══ Task data ══

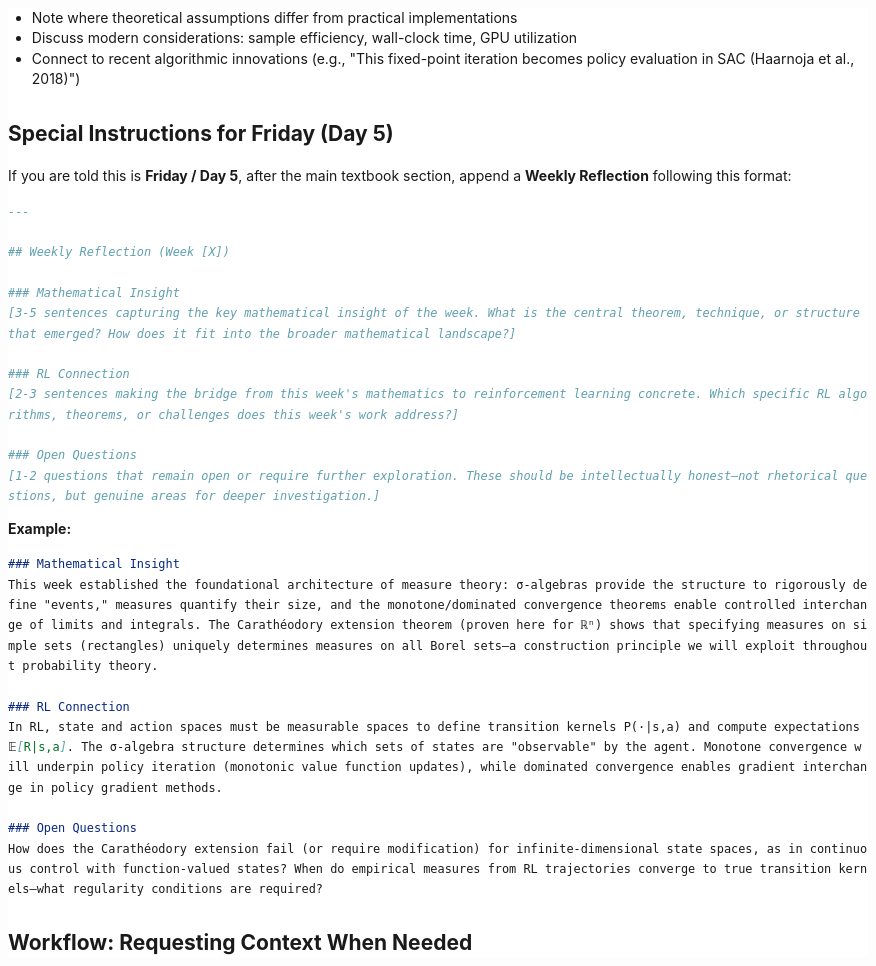   - Note where theoretical assumptions differ from practical implementations
  - Discuss modern considerations: sample efficiency, wall-clock time, GPU utilization
  - Connect to recent algorithmic innovations (e.g., "This fixed-point iteration becomes policy evaluation in SAC (Haarnoja et al., 2018)")

## Special Instructions for Friday (Day 5)

If you are told this is **Friday / Day 5**, after the main textbook section, append a **Weekly Reflection** following this format:

```markdown
---

## Weekly Reflection (Week [X])

### Mathematical Insight
[3-5 sentences capturing the key mathematical insight of the week. What is the central theorem, technique, or structure that emerged? How does it fit into the broader mathematical landscape?]

### RL Connection
[2-3 sentences making the bridge from this week's mathematics to reinforcement learning concrete. Which specific RL algorithms, theorems, or challenges does this week's work address?]

### Open Questions
[1-2 questions that remain open or require further exploration. These should be intellectually honest—not rhetorical questions, but genuine areas for deeper investigation.]
```

**Example:**
```markdown
### Mathematical Insight
This week established the foundational architecture of measure theory: σ-algebras provide the structure to rigorously define "events," measures quantify their size, and the monotone/dominated convergence theorems enable controlled interchange of limits and integrals. The Carathéodory extension theorem (proven here for ℝⁿ) shows that specifying measures on simple sets (rectangles) uniquely determines measures on all Borel sets—a construction principle we will exploit throughout probability theory.

### RL Connection
In RL, state and action spaces must be measurable spaces to define transition kernels P(·|s,a) and compute expectations 𝔼[R|s,a]. The σ-algebra structure determines which sets of states are "observable" by the agent. Monotone convergence will underpin policy iteration (monotonic value function updates), while dominated convergence enables gradient interchange in policy gradient methods.

### Open Questions
How does the Carathéodory extension fail (or require modification) for infinite-dimensional state spaces, as in continuous control with function-valued states? When do empirical measures from RL trajectories converge to true transition kernels—what regularity conditions are required?
```

## Workflow: Requesting Context When Needed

═══

● Work to be completed
Everything in the data above gets copied exactly. Only the pictures are skipped.

● Output for this task
   - Note where theoretical assumptions differ from practical implementations
  - Discuss modern considerations: sample efficiency, wall-clock time, GPU utilization
  - Connect to recent algorithmic innovations (e.g., "This fixed-point iteration becomes policy evaluation in SAC (Haarnoja et al., 2018)")

## Special Instructions for Friday (Day 5)

If you are told this is **Friday / Day 5**, after the main textbook section, append a **Weekly Reflection** following this format:

```markdown
---

## Weekly Reflection (Week [X])

### Mathematical Insight
[3-5 sentences capturing the key mathematical insight of the week. What is the central theorem, technique, or structure that emerged? How does it fit into the broader mathematical landscape?]

### RL Connection
[2-3 sentences making the bridge from this week's mathematics to reinforcement learning concrete. Which specific RL algorithms, theorems, or challenges does this week's work address?]

### Open Questions
[1-2 questions that remain open or require further exploration. These should be intellectually honest—not rhetorical questions, but genuine areas for deeper investigation.]
```

**Example:**
```markdown
### Mathematical Insight
This week established the foundational architecture of measure theory: σ-algebras provide the structure to rigorously define "events," measures quantify their size, and the monotone/dominated convergence theorems enable controlled interchange of limits and integrals. The Carathéodory extension theorem (proven here for ℝⁿ) shows that specifying measures on simple sets (rectangles) uniquely determines measures on all Borel sets—a construction principle we will exploit throughout probability theory.

### RL Connection
In RL, state and action spaces must be measurable spaces to define transition kernels P(·|s,a) and compute expectations 𝔼[R|s,a]. The σ-algebra structure determines which sets of states are "observable" by the agent. Monotone convergence will underpin policy iteration (monotonic value function updates), while dominated convergence enables gradient interchange in policy gradient methods.

### Open Questions
How does the Carathéodory extension fail (or require modification) for infinite-dimensional state spaces, as in continuous control with function-valued states? When do empirical measures from RL trajectories converge to true transition kernels—what regularity conditions are required?
```

## Workflow: Requesting Context When Needed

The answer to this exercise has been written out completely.